In the records below, find the line containing "der WSSK, insbesondere" and the line containing "abzugeben hat'. Die"; please repeat exactly the lines from one to the other, both included, and nothing more.

● **INPUT DATA**
------------------------------------

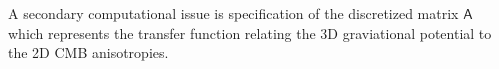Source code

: \documentclass[11pt, letterpaper]{article}
\newcommand{\transfer}{\mathsf{A}}
\begin{document}
A secondary computational issue is specification of the discretized 
matrix $\transfer$ which represents the transfer function relating the 
3D graviational potential to the 2D CMB anisotropies.





\end{document}
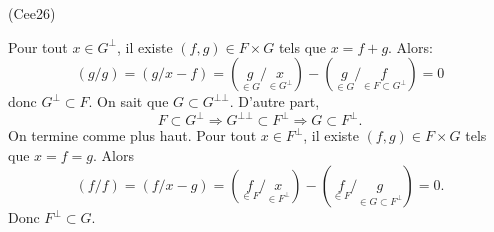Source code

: \begin{tiny}(Cee26)\end{tiny} Pour tout $x\in G^\bot$, il existe $(f,g)\in F \times G$ tels que $x=f+g$. Alors:
\[
 (g/g) = (g/ x - f) = (\underset{\in G}{g}/ \underset{\in G^\bot}{x}) - (\underset{\in G}{g}/ \underset{\in F \subset G^\bot}{f})
 = 0 
\]
donc $G^\bot \subset F$. On sait que $G \subset G^{\bot \bot}$. D'autre part,
\[
 F \subset G^\bot \Rightarrow G^{\bot \bot} \subset F^\bot \Rightarrow G \subset F^\bot.
\]
On termine comme plus haut. Pour tout $x\in F^\bot$, il existe $(f,g)\in F\times G$ tels que $x=f=g$. Alors
\[
 (f/f) = (f/ x - g) = (\underset{\in F}{f}/ \underset{\in F^\bot}{x}) - (\underset{\in F}{f}/ \underset{\in G \subset F^\bot}{g})
 = 0 .
\]
Donc $F^\bot \subset G$.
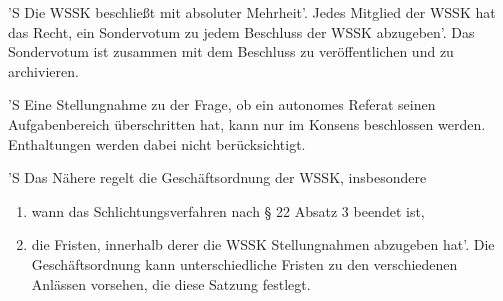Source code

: \documentclass[fontsize=12pt,parskip=half]{scrartcl}
\begin{document}
\begin{contract}

  'S Die WSSK beschließt mit absoluter Mehrheit'. Jedes Mitglied der WSSK hat das
  Recht, ein Sondervotum zu jedem Beschluss der WSSK abzugeben'. Das Sondervotum
  ist zusammen mit dem Beschluss zu veröffentlichen und zu archivieren.

  'S Eine Stellungnahme zu der Frage, ob ein autonomes Referat seinen
  Aufgabenbereich überschritten hat, kann nur im Konsens beschlossen werden.
  Enthaltungen werden dabei nicht berücksichtigt.

  'S Das Nähere regelt die Geschäftsordnung der WSSK, insbesondere
  \begin{enumerate}[\qquad 1.]
  \item wann das Schlichtungsverfahren nach § 22 Absatz 3 beendet ist,
  \item die Fristen, innerhalb derer die WSSK Stellungnahmen abzugeben hat'. Die
    Geschäftsordnung kann unterschiedliche Fristen zu den verschiedenen Anlässen
    vorsehen, die diese Satzung festlegt.
  \end{enumerate}

\end{contract}
\end{document}
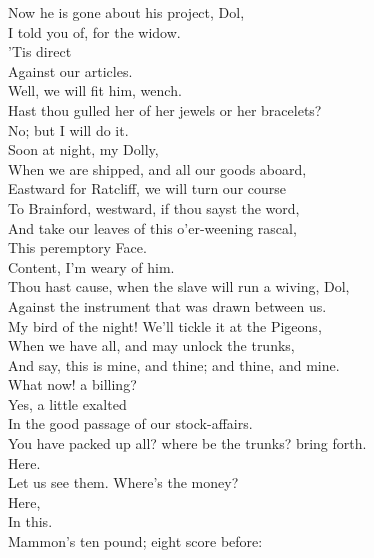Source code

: \documentclass[a4paper,oneside,12pt]{memoir}
\begin{document}
\begin{drama*}
\subtlespeaks Now he is gone about his project, Dol,\\
I told you of, for the widow.\\
\dolspeaks {} 'Tis direct\\
Against our articles.\\
\subtlespeaks {} Well, we will fit him, wench.\\
Hast thou gulled her of her jewels or her bracelets?\\
\dolspeaks No; but I will do it.\\
\subtlespeaks {} Soon at night, my Dolly,\\
When we are shipped, and all our goods aboard,\\
Eastward for Ratcliff, we will turn our course\\
To Brainford, westward, if thou sayst the word,\\
And take our leaves of this o'er-weening rascal,\\
This peremptory Face.\\
\dolspeaks {} Content, I'm weary of him.\\
\subtlespeaks Thou hast cause, when the slave will run a wiving, Dol,\\
Against the instrument that was drawn between us.\\
My bird of the night! We'll tickle it at the Pigeons,\\
When we have all, and may unlock the trunks,\\
And say, this is mine, and thine; and thine, and mine.\\
\facespeaks What now! a billing?\\
\subtlespeaks {} Yes, a little exalted\\
In the good passage of our stock-affairs.\\
\facespeaks You have packed up all? where be the trunks? bring forth.\\
\subtlespeaks Here.\\
\facespeaks {} Let us see them. Where's the money?\\
\subtlespeaks {} Here,\\
In this.\\
\facespeaks {} Mammon's ten pound; eight score before:\\

\end{drama*}
\end{document}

------------------------------------

● **ANSWER TO THE EXERCISE**
  'S Das Nähere regelt die Geschäftsordnung der WSSK, insbesondere
  \begin{enumerate}[\qquad 1.]
  \item wann das Schlichtungsverfahren nach § 22 Absatz 3 beendet ist,
  \item die Fristen, innerhalb derer die WSSK Stellungnahmen abzugeben hat'. Die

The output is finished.